In 2015, I came across those books again in the corner of the veranda while I was packing for another house-moving. 

I found them quite cool. I liked the smell of old books and the yellow tinted color of the bookmark. Encyclopedia 

Britannica has the longest tradition among the currently-existing modern encyclopedias. The definition of the word 

'encyclopedia' states: a compressed reference that consists of a comprehensive summary of information from all 

branches of knowledge related to nature and mankind, including literature, arts, culture, social studies, economy, and 

science. This series began with the thought of portraying the information of everything in the world through a single 

photographic work.

'Entry' can be defined as a unit of content classification or a subject of explanation in an encyclopedia. This work 

shoots an overlap of a number of pages containing the information of different entries. I intended to portray the blur 

and traces of each page and each letter and picture by randomly extracting them from the encyclopedia and 

overlapping them with differing shades of light. I noticed that the more complicated the explanation for an entry is 

(the more pages I shoot), the blurrier and emptier the image becomes.

'Engram' is a psychological and psychiatric term that refers to a trace of memories obtained through learning that is 

stored inside the brain.
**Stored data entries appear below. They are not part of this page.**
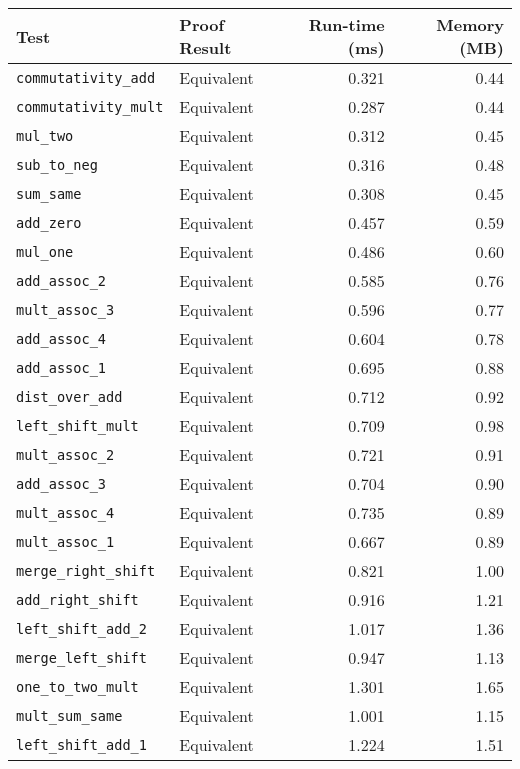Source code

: \begin{tabular}{llrr}
\toprule
\textbf{Test} & \textbf{Proof Result} & \textbf{Run-time (ms)} & \textbf{Memory (MB)} \\
\midrule
\texttt{commutativity\_add} & Equivalent & 0.321 & 0.44 \\
\texttt{commutativity\_mult} & Equivalent & 0.287 & 0.44 \\
\texttt{mul\_two} & Equivalent & 0.312 & 0.45 \\
\texttt{sub\_to\_neg} & Equivalent & 0.316 & 0.48 \\
\texttt{sum\_same} & Equivalent & 0.308 & 0.45 \\
\texttt{add\_zero} & Equivalent & 0.457 & 0.59 \\
\texttt{mul\_one} & Equivalent & 0.486 & 0.60 \\
\texttt{add\_assoc\_2} & Equivalent & 0.585 & 0.76 \\
\texttt{mult\_assoc\_3} & Equivalent & 0.596 & 0.77 \\
\texttt{add\_assoc\_4} & Equivalent & 0.604 & 0.78 \\
\texttt{add\_assoc\_1} & Equivalent & 0.695 & 0.88 \\
\texttt{dist\_over\_add} & Equivalent & 0.712 & 0.92 \\
\texttt{left\_shift\_mult} & Equivalent & 0.709 & 0.98 \\
\texttt{mult\_assoc\_2} & Equivalent & 0.721 & 0.91 \\
\texttt{add\_assoc\_3} & Equivalent & 0.704 & 0.90 \\
\texttt{mult\_assoc\_4} & Equivalent & 0.735 & 0.89 \\
\texttt{mult\_assoc\_1} & Equivalent & 0.667 & 0.89 \\
\texttt{merge\_right\_shift} & Equivalent & 0.821 & 1.00 \\
\texttt{add\_right\_shift} & Equivalent & 0.916 & 1.21 \\
\texttt{left\_shift\_add\_2} & Equivalent & 1.017 & 1.36 \\
\texttt{merge\_left\_shift} & Equivalent & 0.947 & 1.13 \\
\texttt{one\_to\_two\_mult} & Equivalent & 1.301 & 1.65 \\
\texttt{mult\_sum\_same} & Equivalent & 1.001 & 1.15 \\
\texttt{left\_shift\_add\_1} & Equivalent & 1.224 & 1.51 \\
\bottomrule
\end{tabular}
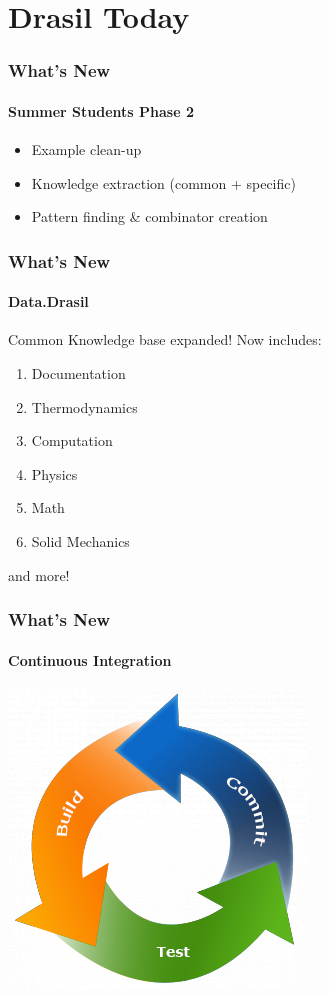 \documentclass{beamer}
\begin{document}

\section[Drasil]{Drasil Today}


\begin{frame}

\frametitle{What's New}
\framesubtitle{Summer Students Phase 2}

\begin{itemize}
	\item Example clean-up
	\item Knowledge extraction (common + specific)
	\item Pattern finding \& combinator creation
\end{itemize}

\end{frame}


\begin{frame}

\frametitle{What's New}

\framesubtitle{Data.Drasil}

Common Knowledge base expanded! Now includes:
\begin{enumerate}
\item Documentation
\item Thermodynamics 
\item Computation
\item Physics
\item Math
\item Solid Mechanics
\end{enumerate}
and more!

\end{frame}


\begin{frame}

\frametitle{What's New}
\framesubtitle{Continuous Integration}

\begin{center}
\includegraphics[scale=.72]{CI.jpg}
\end{center}

\end{frame}
\end{document}
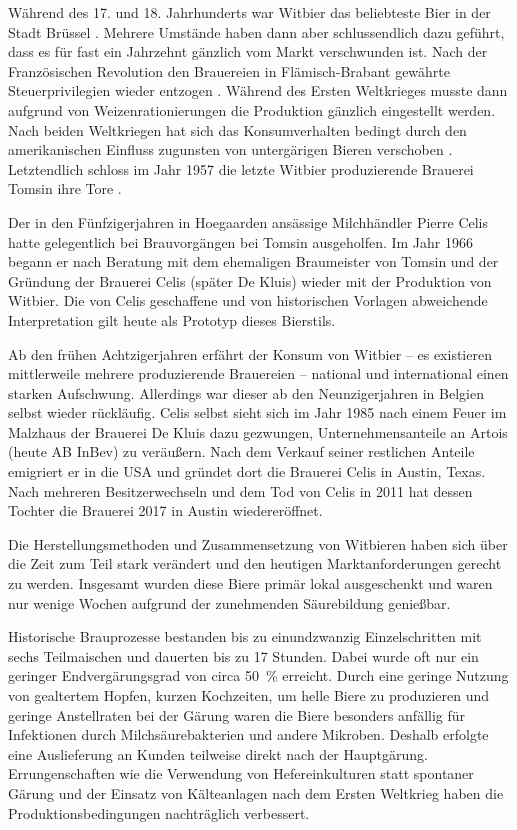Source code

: \documentclass[a4paper,parskip=half]{scrartcl}
\begin{document}
Während des 17. und 18. Jahrhunderts war Witbier das beliebteste Bier
in der Stadt Brüssel \parencite{Zainasheff2007}.
Mehrere Umstände haben dann aber schlussendlich dazu geführt, dass
es für fast ein Jahrzehnt gänzlich vom Markt verschwunden ist.
Nach der Französischen Revolution den Brauereien in
Flämisch-Brabant gewährte Steuerprivilegien wieder entzogen
\parencite[44]{Roncoroni2018}. Während des Ersten Weltkrieges
musste dann aufgrund von Weizenrationierungen die Produktion gänzlich
eingestellt werden. Nach beiden Weltkriegen hat sich
das Konsumverhalten bedingt durch den amerikanischen
Einfluss zugunsten von untergärigen Bieren verschoben \parencite[4]{Strottner1999}. Letztendlich schloss im Jahr 1957 die letzte
Witbier produzierende Brauerei Tomsin ihre Tore \parencite[44]{Roncoroni2018}.

Der in den Fünfzigerjahren in Hoegaarden ansässige Milchhändler Pierre
Celis hatte gelegentlich bei Brauvorgängen bei Tomsin ausgeholfen. Im
Jahr 1966 begann er nach Beratung mit dem ehemaligen
Braumeister von Tomsin und der Gründung der Brauerei Celis
(später De Kluis) wieder mit der Produktion von Witbier. Die von
Celis geschaffene und von historischen Vorlagen abweichende Interpretation
gilt heute als Prototyp dieses Bierstils.
\parencite[37,49]{Hieronymus2010} 

Ab den frühen Achtzigerjahren erfährt der Konsum von Witbier – es
existieren mittlerweile mehrere produzierende Brauereien – national und
international einen starken Aufschwung. Allerdings war dieser
ab den Neunzigerjahren in Belgien selbst wieder rückläufig.
Celis selbst sieht sich im Jahr 1985 nach einem Feuer im Malzhaus der Brauerei
De Kluis dazu gezwungen, Unternehmensanteile an Artois (heute
AB InBev) zu veräußern. Nach dem Verkauf seiner restlichen Anteile
emigriert er in die USA und gründet dort die Brauerei Celis in Austin,
Texas. Nach mehreren Besitzerwechseln und dem Tod von Celis in 2011
hat dessen Tochter die Brauerei 2017 in Austin wiedereröffnet.
\parencites[1]{Strottner1999}[37,49]{Hieronymus2010}{Meewes2017}

Die Herstellungsmethoden und Zusammensetzung von Witbieren haben
sich über die Zeit zum Teil stark verändert und den heutigen
Marktanforderungen gerecht zu werden. Insgesamt wurden diese
Biere primär lokal ausgeschenkt und waren nur wenige
Wochen aufgrund der zunehmenden Säurebildung genießbar.
\parencite[118]{Strottner1999}

Historische Brauprozesse bestanden bis zu einundzwanzig
Einzelschritten mit sechs Teilmaischen und dauerten bis zu
17 Stunden. Dabei wurde oft nur ein geringer Endvergärungsgrad
von circa 50~\% erreicht. Durch eine geringe Nutzung von gealtertem
Hopfen, kurzen Kochzeiten, um helle Biere zu produzieren 
und geringe Anstellraten bei der Gärung waren die Biere besonders
anfällig für Infektionen durch Milchsäurebakterien und andere Mikroben.
Deshalb erfolgte eine Auslieferung an Kunden teilweise direkt nach
der Hauptgärung. Errungenschaften wie die Verwendung von
Hefereinkulturen statt spontaner Gärung und der Einsatz von
Kälteanlagen nach dem Ersten Weltkrieg haben die Produktionsbedingungen
nachträglich verbessert. \parencite[38–41]{Hieronymus2010}
\end{document}
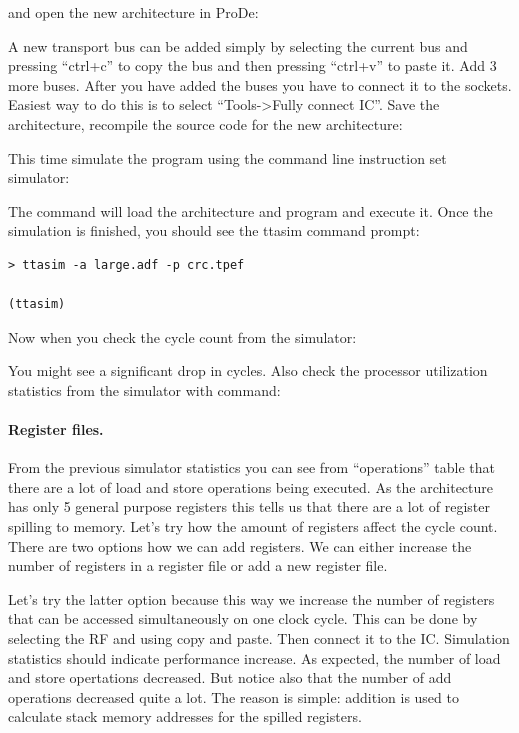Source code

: \documentclass[twoside]{tceusermanual}
\begin{document}

and open the new architecture in ProDe:


A new transport bus can be added simply by selecting the current bus and
pressing ``ctrl+c'' to copy the bus and then pressing ``ctrl+v'' to paste it.
Add 3 more buses. After you have added the buses you have to connect it to the
sockets. Easiest way to do this is to select ``Tools->Fully connect IC''.
Save the architecture, recompile the source code for the new architecture:


This time simulate the program using the command line instruction set simulator:


The command will load the architecture and program and execute
it. Once the simulation is finished, you should see the ttasim command prompt:

\begin{verbatim}
> ttasim -a large.adf -p crc.tpef

(ttasim) 
\end{verbatim}

Now when you check the cycle count from the simulator:


You might see a significant drop in cycles. 
Also check the processor utilization statistics from the simulator
with command:


\paragraph{Register files.}

From the previous simulator statistics you can see from ``operations'' table
that there are a lot of load and store operations being executed. As the
architecture has only 5 general purpose registers this tells us that there
are a lot of register spilling to memory. Let's try how the amount of registers affect
the cycle count. There are two options how we can add registers. We can either
increase the number of registers in a register file or add a new register file.

Let's try the latter option because this way we increase the number of registers
that can be accessed simultaneously on one clock cycle. This can be done by
selecting the RF and using copy and paste. Then connect it to the IC.
Simulation statistics should indicate performance increase. As expected, the
number of load and store opertations decreased. But notice also that the number
of add operations decreased quite a lot. The reason is simple: addition is used
to calculate stack memory addresses for the spilled registers.
\end{document}
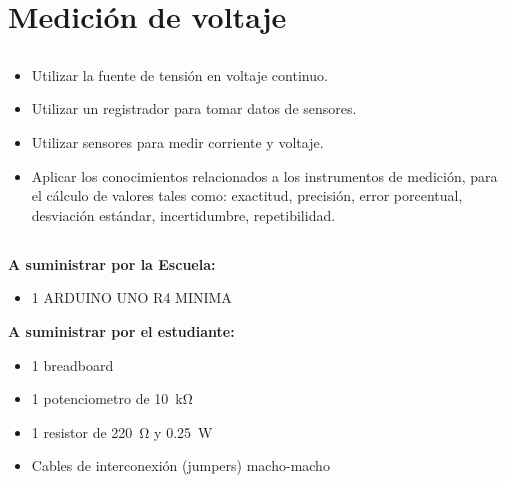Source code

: \chapter{Medición de voltaje}
\section{\obj}
\capacidad
\begin{itemize}
\item Utilizar la fuente de tensión en voltaje continuo.
\item Utilizar un registrador para tomar datos de sensores.
\item Utilizar sensores para medir corriente y voltaje.
\item Aplicar los conocimientos relacionados a los instrumentos de medición, para el cálculo de valores tales como: exactitud, precisión, error porcentual, desviación estándar, incertidumbre, repetibilidad.
\end{itemize}

\section{\mat}
\textbf{A suministrar por la Escuela:}
\begin{itemize}
\item 1 ARDUINO UNO R4 MINIMA

\end{itemize}
\textbf{A suministrar por el estudiante:}
\begin{itemize}
\item 1 breadboard
\item 1 potenciometro de \SI{10}{\kilo\ohm}
\item 1 resistor de \SI{220}{\ohm} y \SI{0.25}{\watt}
\item Cables de interconexión (jumpers) macho-macho
\end{itemize}


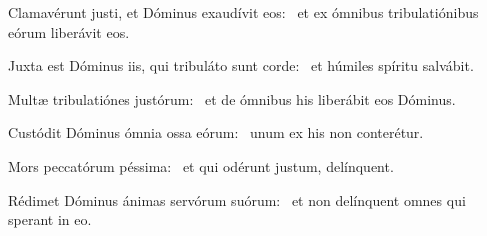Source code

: \item Clamavérunt justi, et Dóminus exaudívit eos:~\psstar{} et ex ómnibus tribulatiónibus eórum liberávit eos.

\item Juxta est Dóminus iis, qui tribuláto sunt corde:~\psstar{} et húmiles spíritu salvábit.

\item Multæ tribulatiónes justórum:~\psstar{} et de ómnibus his liberábit eos Dóminus.

\item Custódit Dóminus ómnia ossa eórum:~\psstar{} unum ex his non conterétur.

\item Mors peccatórum péssima:~\psstar{} et qui odérunt justum, delínquent.

\item Rédimet Dóminus ánimas servórum suórum:~\psstar{} et non delínquent omnes qui sperant in eo.

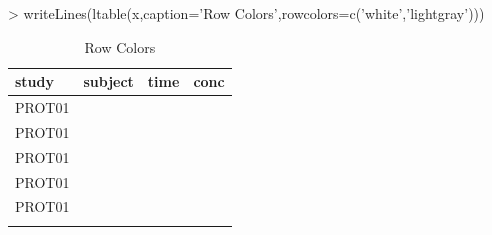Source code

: \documentclass[titlepage]{article}
\begin{document}
\begin{Schunk}
\begin{Sinput}
> writeLines(ltable(x,caption='Row Colors',rowcolors=c('white','lightgray')))
\end{Sinput}
\begin{table}[!htpb]
 \caption[Row Colors]{Row Colors }
 \begin{center}
  \begin{tabular}{lrrr}
    \hline \hline
   study & subject & time & conc \\ \hline
   \rowcolor{white}PROT01 & \verb#1001# & \verb#0# & \verb#0.12# \\
   \rowcolor{lightgray}PROT01 & \verb#1001# & \verb#1# & \verb#34.00# \\
   \rowcolor{white}PROT01 & \verb#1001# & \verb#2# & \verb#5.60# \\
   \rowcolor{lightgray}PROT01 & \verb#1002# & \verb#0# & \verb#0.50# \\
   \rowcolor{white}PROT01 & \verb#1002# & \verb#1# & \verb#200.00# \\
   \rowcolor{lightgray} & \verb#1002# & \verb#2# & \verb## \\ \hline
  \end{tabular}
 \end{center}
\end{table}\end{Schunk}
\end{document}
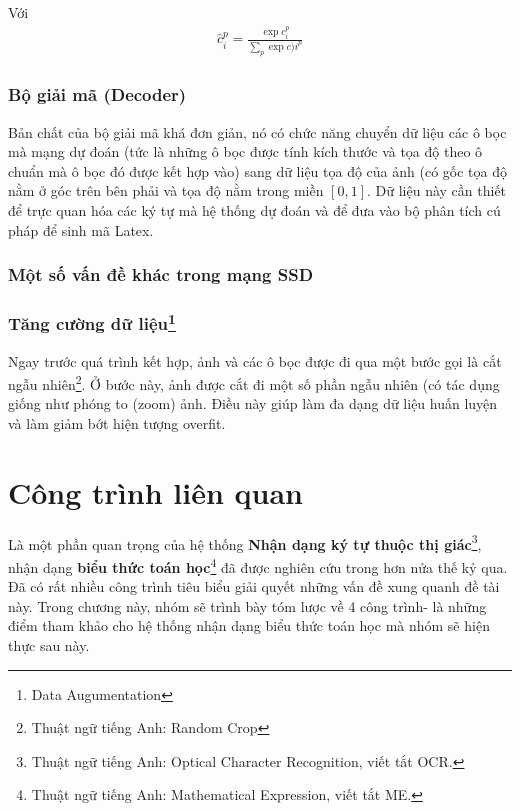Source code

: \documentclass[a4paper,12pt]{article}
\begin{document}
	Với \begin{align}\hat{c}_i^p = \frac{\exp{c_i^p}}{\sum_p \exp{c)i^p}}\end{align}
	
	\subsubsection{Bộ giải mã (Decoder)}
	
	Bản chất của bộ giải mã khá đơn giản, nó có chức năng chuyển dữ liệu các ô bọc mà mạng dự đoán (tức là những ô bọc được tính kích thước và tọa độ theo ô chuẩn mà ô bọc đó được kết hợp vào) sang dữ liệu tọa độ của ảnh (có gốc tọa độ nằm ở góc trên bên phải và tọa độ nằm trong miền $[0, 1]$. Dữ liệu này cần thiết để trực quan hóa các ký tự mà hệ thống dự đoán và để đưa vào bộ phân tích cú pháp để sinh mã Latex.
	
	\subsubsection{Một số vấn đề khác trong mạng SSD\cite{liu2016ssd}}
	\subsubsection*{Tăng cường dữ liệu\footnote{Data Augumentation}}
	
	Ngay trước quá trình kết hợp, ảnh và các ô bọc được đi qua một bước gọi là cắt ngẫu nhiên\footnote{Thuật ngữ tiếng Anh: Random Crop}. Ở bước này, ảnh được cắt đi một số phần ngẫu nhiên (có tác dụng giống như phóng to (zoom) ảnh. Điều này giúp làm đa dạng dữ liệu huấn luyện và làm giảm bớt hiện tượng overfit.
	
	
	
	
	
	\newpage
	\section{Công trình liên quan}
	Là một phần quan trọng của hệ thống \textbf{Nhận dạng ký tự thuộc thị giác}\footnote{Thuật ngữ tiếng Anh: Optical Character Recognition, viết tắt OCR.}, nhận dạng \textbf{biểu thức toán học}\footnote{Thuật ngữ tiếng Anh: Mathematical Expression, viết tắt ME.} đã được nghiên cứu trong hơn nửa thế kỷ qua. Đã có rất nhiều công trình tiêu biểu giải quyết những vấn đề xung quanh đề tài này. Trong chương này, nhóm sẽ trình bày tóm lược về 4 công trình- là những điểm tham khảo cho hệ thống nhận dạng biểu thức toán học mà nhóm sẽ hiện thực sau này.\\
\end{document}
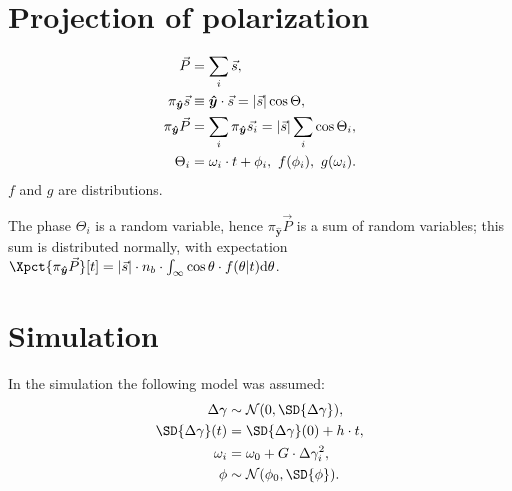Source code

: \documentclass{article}
\newcommand{\uvec}[1]{\boldsymbol{\hat{#1}}}
\newcommand{\abs}[1]{\vert#1\vert}
\newcommand{\proj}[2]{\pi_{\uvec{#2}}\vec{#1}}
\begin{document}
\section{Projection of polarization}
\begin{align}
	\vec{P} &= \sum_i \vec{s}, \notag\\
	\proj{s}{y} &\equiv \uvec{y}\cdot\vec{s} = \abs{\vec{s}}\cos\Theta, \notag\\
	\proj{P}{y} &= \sum_i \proj{s_i}{y} = \abs{\vec{s}}\sum_i \cos\Theta_i, \label{eq:SumSpins}\\
	\Theta_i &= \omega_i\cdot t + \phi_i,~ f(\phi_i),~g(\omega_i).\notag
\end{align}
$f$ and $g$ are distributions.

The phase $\Theta_i$ is a random variable, hence $\proj{P}{y}$ is a sum of random variables; this sum is distributed normally, with expectation $\Xpct{\proj{P}{y}}[t] = \abs{\vec{s}}\cdot n_b\cdot \int_\infty\cos\theta\cdot f(\theta|t)\td\theta$.

\section{Simulation}
\newcommand{\Norm}{\mathcal{N}}
\newcommand{\dy}{\Delta\gamma}
\newcommand{\ycoef}{h}
\newcommand{\wcoef}{G}
\newcommand{\dwcoef}{g}
In the simulation the following model was assumed:
\begin{align*}
	\dy &\sim \Norm(0, \SD{\dy}), \\
	\SD{\dy}(t) &= \SD{\dy}(0) + \ycoef\cdot t, \\
	\omega_i &= \omega_0 + \wcoef\cdot \dy_i^2, \\
	\phi &\sim \Norm(\phi_0, \SD{\phi}).
\end{align*}
\end{document}
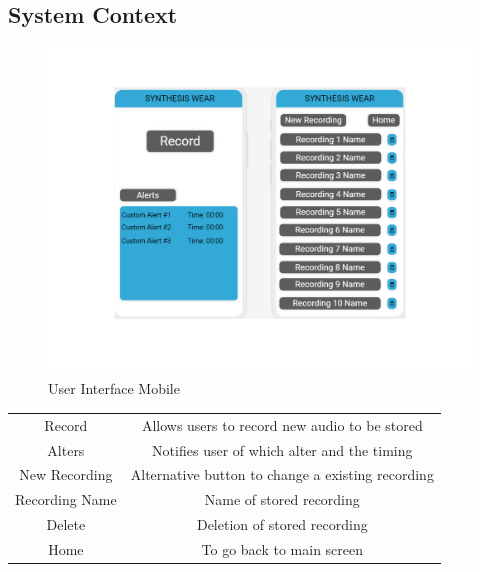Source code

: \documentclass[12pt, titlepage]{article}
\begin{document}
\subsection {System Context}
\begin{figure}[H]
  \includegraphics[clip,trim= 0cm 5cm 0cm 2cm,width=\textwidth,height=\textheight,keepaspectratio]{UserInterface.pdf}
  \caption{User Interface Mobile}
  \label{User Interface} 
\end{figure}
\begin{center}
\begin{tabular}{c c}
Record & Allows users to record new audio to be stored \\
Alters & Notifies user of which alter and the timing \\
New Recording & Alternative button to change a existing recording \\
Recording Name & Name of stored recording \\
Delete & Deletion of stored recording \\
Home & To go back to main screen \\
\end{tabular}
\end{center}
\newpage
\end{document}
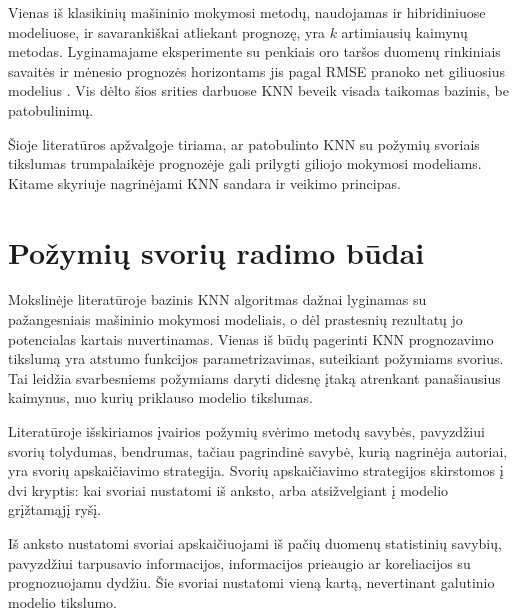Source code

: \documentclass[]{VUMIFTemplateClass}
\begin{document}
    Vienas iš klasikinių mašininio mokymosi metodų, naudojamas ir hibridiniuose modeliuose, ir savarankiškai atliekant  prognozę, yra $k$ artimiausių kaimynų metodas.
    Lyginamajame eksperimente su penkiais oro taršos duomenų rinkiniais savaitės ir mėnesio prognozės horizontams jis pagal RMSE pranoko net giliuosius modelius \cite{das2021}.
    Vis dėlto šios srities darbuose KNN beveik visada taikomas bazinis, be patobulinimų.

    Šioje literatūros apžvalgoje tiriama, ar patobulinto KNN su požymių svoriais tikslumas trumpalaikėje  prognozėje gali prilygti giliojo mokymosi modeliams.
    Kitame skyriuje nagrinėjami KNN sandara ir veikimo principas.


    




    \section{Požymių svorių radimo būdai}
%

    Mokslinėje literatūroje bazinis KNN algoritmas dažnai lyginamas su pažangesniais mašininio mokymosi modeliais, o dėl prastesnių rezultatų jo potencialas kartais nuvertinamas.
    Vienas iš būdų pagerinti KNN prognozavimo tikslumą yra atstumo funkcijos parametrizavimas, suteikiant požymiams svorius.
    Tai leidžia svarbesniems požymiams daryti didesnę įtaką atrenkant panašiausius kaimynus, nuo kurių priklauso modelio tikslumas.

    Literatūroje išskiriamos įvairios požymių svėrimo metodų savybės, pavyzdžiui svorių tolydumas, bendrumas, \cite{wettschereck1997} tačiau pagrindinė savybė, kurią nagrinėja autoriai, yra svorių apskaičiavimo strategija.
    Svorių apskaičiavimo strategijos skirstomos į dvi kryptis: kai svoriai nustatomi iš anksto, arba atsižvelgiant į modelio grįžtamąjį ryšį.

    Iš anksto nustatomi svoriai apskaičiuojami iš pačių duomenų statistinių savybių, pavyzdžiui tarpusavio informacijos, informacijos prieaugio ar koreliacijos su prognozuojamu dydžiu.
    Šie svoriai nustatomi vieną kartą, nevertinant galutinio modelio tikslumo.
\end{document}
Roland Barthes mentioned 'Death of Author.' A permanent, non-changeable meaning does not 

exist within any text. A reader interprets the content of the text based on the subjective impression he or she receives 

from it.

It is said every language is a notion. And everything expressed through language is a notion as well. It remains in the 

memory of each and every individual in its own, different form and gradually empties out along with the flow of time.